Archive for February, 2011

Two design episodes in Rails

Friday, February 25th, 2011

After the fact, it’s easy to find better solutions. I present two examples from my experience with an ecommerce Rails application.

How to avoid joins, part I

We needed to make both product categories and discounts appear or disappear at specific times. The canonical solution seemed, at the time, to declare

class Schedule < ActiveRecord::Base
  belongs_to :schedulable, :polymorphic => true

  def active?
    Time.now.between?(self.start, self.end)
  end  
end

class Discount < ActiveRecord::Base
  has_one :schedule, :as => :schedulable
  
  # ...
end

class Category < ActiveRecord::Base
  has_one :schedule, :as => :schedulable
  
  # ...
end

The schedules table contains the two columns “start” and “end”. The logic for a schedule is pretty simple: it’s “active?” if “now” is between “start” and “end”.
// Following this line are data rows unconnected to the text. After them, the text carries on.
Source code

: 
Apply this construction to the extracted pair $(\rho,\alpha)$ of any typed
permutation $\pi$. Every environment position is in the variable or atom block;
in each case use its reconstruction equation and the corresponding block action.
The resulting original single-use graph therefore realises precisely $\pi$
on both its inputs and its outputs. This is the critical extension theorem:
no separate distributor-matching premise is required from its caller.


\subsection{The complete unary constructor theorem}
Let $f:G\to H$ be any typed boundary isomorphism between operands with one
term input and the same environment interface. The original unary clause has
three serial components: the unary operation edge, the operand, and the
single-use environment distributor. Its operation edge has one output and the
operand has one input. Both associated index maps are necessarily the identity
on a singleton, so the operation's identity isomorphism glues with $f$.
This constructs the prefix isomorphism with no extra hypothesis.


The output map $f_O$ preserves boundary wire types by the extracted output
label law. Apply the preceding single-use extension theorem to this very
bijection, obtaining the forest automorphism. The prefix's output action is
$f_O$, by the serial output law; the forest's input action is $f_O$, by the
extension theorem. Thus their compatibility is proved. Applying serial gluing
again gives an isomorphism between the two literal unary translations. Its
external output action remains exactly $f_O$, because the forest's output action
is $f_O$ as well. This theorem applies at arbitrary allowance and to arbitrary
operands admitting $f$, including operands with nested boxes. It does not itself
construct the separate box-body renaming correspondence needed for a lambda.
A lot of thought and discussion went into deciding when to save a Schedule object in the schedules table; we wanted to write

class Category < ...
  def active?
    self.schedule.active?
  end
end

but this presumes that there indeed is a schedule saved in the database for a_product, so it had to be

class Category < ...
  def active?
    self.schedule && self.schedule.active?
  end
end

and similar complication happened when adding or changing the schedule. Selecting all the active categories, got more complicated for we needed an extra join, and a left outer join at that. That impacted all queries on categories or discounts, in particular the free search query that really didn't need to get more complicated. We decided to add a post_create callback so that every new discount or category would always have an associated schedule. The decision to go with the "polymorphic has-one association" led to complification and increased coupling.

So what is a simpler, caveman's solution? Well, why not add "validity_start" and "validity_end" columns to both categories and discounts tables? Our Ruby code would become:

module Schedulable
  def active?
    Time.now.between?(self.validity_start, self.validity_end)
  end  
end

class Discount < ActiveRecord::Base
  include Schedulable
  
  # ...
end

class Category < ActiveRecord::Base
  include Schedulable
  
  # ...
end

So all it takes to make a model "schedulable" is to include the Schedulable module, and add two more columns to the model table.

Analysis of the "caveman" solution:

  • Duplication? In the definition of the two tables, perhaps a bit. But no duplication in Ruby code, and far less code to write.
  • Denormalized? Actually no. A "schedule" is not something relevant to the business; it doesn't need an identity. It is not a business entity so it's proper that we implement it as a collection of attributes rather than with its own table.
  • Good Rails design? I think it is. The decision to make Schedule a model was bad design, as a Schedule is not a business entity.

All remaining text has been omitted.